The Siberian Fir has, however, long been valued in the far north of Europe, in northeast Scandinavia and in western Russia and adjacent regions around the eastern Baltic Sea, both as an ornamental and as a subject in forestry. A remarkable woodland example grows by the roadside in Laukansaari, Finland, over 40 m tall in 2013 (monumentaltrees.com tree id 9095). A. sibirica was the first non-native conifer planted at the Mustila Arboretum, Finland in c. 1902, a country where it is the ‘most familiar’ fir species, to the extent that it ‘can be regarded as characteristic of the Finnish historical countryside landscapes’ (mustila.fi). Elwes reported other fine examples from the Botanic Gardens in Helsinki, and in August 1908 saw for himself a fine tree at the Botanic Garden in Uppsala, north of Stockholm, Sweden, at that time 21 m × 30 cm dbh (Elwes & Henry 1906–1913).

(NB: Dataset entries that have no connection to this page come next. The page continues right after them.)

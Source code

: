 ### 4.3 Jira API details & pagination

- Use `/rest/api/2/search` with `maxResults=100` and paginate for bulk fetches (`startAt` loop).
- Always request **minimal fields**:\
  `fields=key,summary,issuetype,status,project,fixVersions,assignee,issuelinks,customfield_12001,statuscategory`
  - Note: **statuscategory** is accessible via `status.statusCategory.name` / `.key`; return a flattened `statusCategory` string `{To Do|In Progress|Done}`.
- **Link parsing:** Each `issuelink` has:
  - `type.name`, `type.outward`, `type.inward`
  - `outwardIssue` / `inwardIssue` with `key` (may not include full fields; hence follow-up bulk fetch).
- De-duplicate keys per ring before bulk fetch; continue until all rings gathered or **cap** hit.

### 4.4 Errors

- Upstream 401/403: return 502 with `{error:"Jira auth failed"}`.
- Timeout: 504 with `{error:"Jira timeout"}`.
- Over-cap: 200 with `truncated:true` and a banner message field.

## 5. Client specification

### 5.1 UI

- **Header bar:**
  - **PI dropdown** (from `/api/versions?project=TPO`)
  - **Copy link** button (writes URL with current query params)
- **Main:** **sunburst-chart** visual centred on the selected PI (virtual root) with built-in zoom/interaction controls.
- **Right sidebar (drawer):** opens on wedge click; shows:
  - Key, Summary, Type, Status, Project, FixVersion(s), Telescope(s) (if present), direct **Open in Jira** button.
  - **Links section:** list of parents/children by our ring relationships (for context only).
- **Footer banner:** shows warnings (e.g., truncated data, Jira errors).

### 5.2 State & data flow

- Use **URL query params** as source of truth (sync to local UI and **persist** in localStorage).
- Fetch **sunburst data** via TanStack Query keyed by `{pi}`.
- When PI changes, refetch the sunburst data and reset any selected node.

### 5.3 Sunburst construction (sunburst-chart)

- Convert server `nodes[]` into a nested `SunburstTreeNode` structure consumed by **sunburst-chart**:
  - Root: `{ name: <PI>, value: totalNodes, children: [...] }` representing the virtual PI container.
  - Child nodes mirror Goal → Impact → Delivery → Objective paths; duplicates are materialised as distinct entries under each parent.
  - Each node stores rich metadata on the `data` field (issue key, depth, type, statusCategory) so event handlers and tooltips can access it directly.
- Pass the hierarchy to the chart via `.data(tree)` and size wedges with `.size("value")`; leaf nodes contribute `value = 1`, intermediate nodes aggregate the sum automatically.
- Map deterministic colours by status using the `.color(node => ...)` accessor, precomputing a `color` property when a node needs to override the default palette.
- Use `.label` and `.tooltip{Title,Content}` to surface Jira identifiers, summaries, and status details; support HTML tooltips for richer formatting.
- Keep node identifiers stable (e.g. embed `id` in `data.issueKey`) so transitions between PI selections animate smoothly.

Citing Loudon, Elwes suggests Siberian Fir was first introduced to the UK from the Altai in 1820, but the scene was soon set for disappointment. Perhaps the best tree he could report, remarkably, was a 10 m tree at Pampisford, Cambridgeshire – a very dry site over shallow chalk – which had layered its lowest branches and developed ‘five independent stems about six feet in height’ (Elwes & Henry 1906–1913). This tree is long gone, of course. Nowadays the Tree Register database includes several records of larger examples in Wales and Scotland: Brechfa Forest Garden in Wales (25 m in 2018); Tannadyce in north east Scotland (20 m in 2018); and two trees at Kilmun on Scotland’s west coast (16 and 19 m in 2007). Keith Rushforth identified the Tannadyce tree, and his determination was extrapolated to the others based on their remarkable uniformity (Tree Register 2020). They have heavily fluted boles like A. veitchii, a character also shared by A. sachalinensis. Writing in 1972, however, Alan Mitchell, who was familiar with all three locations, suggested that A. sibirica was probably not in cultivation and all trees so-labelled were in fact A. sachalinensis (Mitchell 1972). In the case of the largest, 25 m in under 50 years is an almost impossible rate of growth for this notoriously difficult species in the UK, and so we have to conclude that the others, and perhaps all of them, probably represent A. sachalinensis. This serves as a useful example of just how difficult it can be to identify certain Abies species!
Several cultivars of A. sibirica are known, and whilst their precise parentage is rarely given in literature, it is reasonably safe to assume that nearly all belong to subsp. sibirica.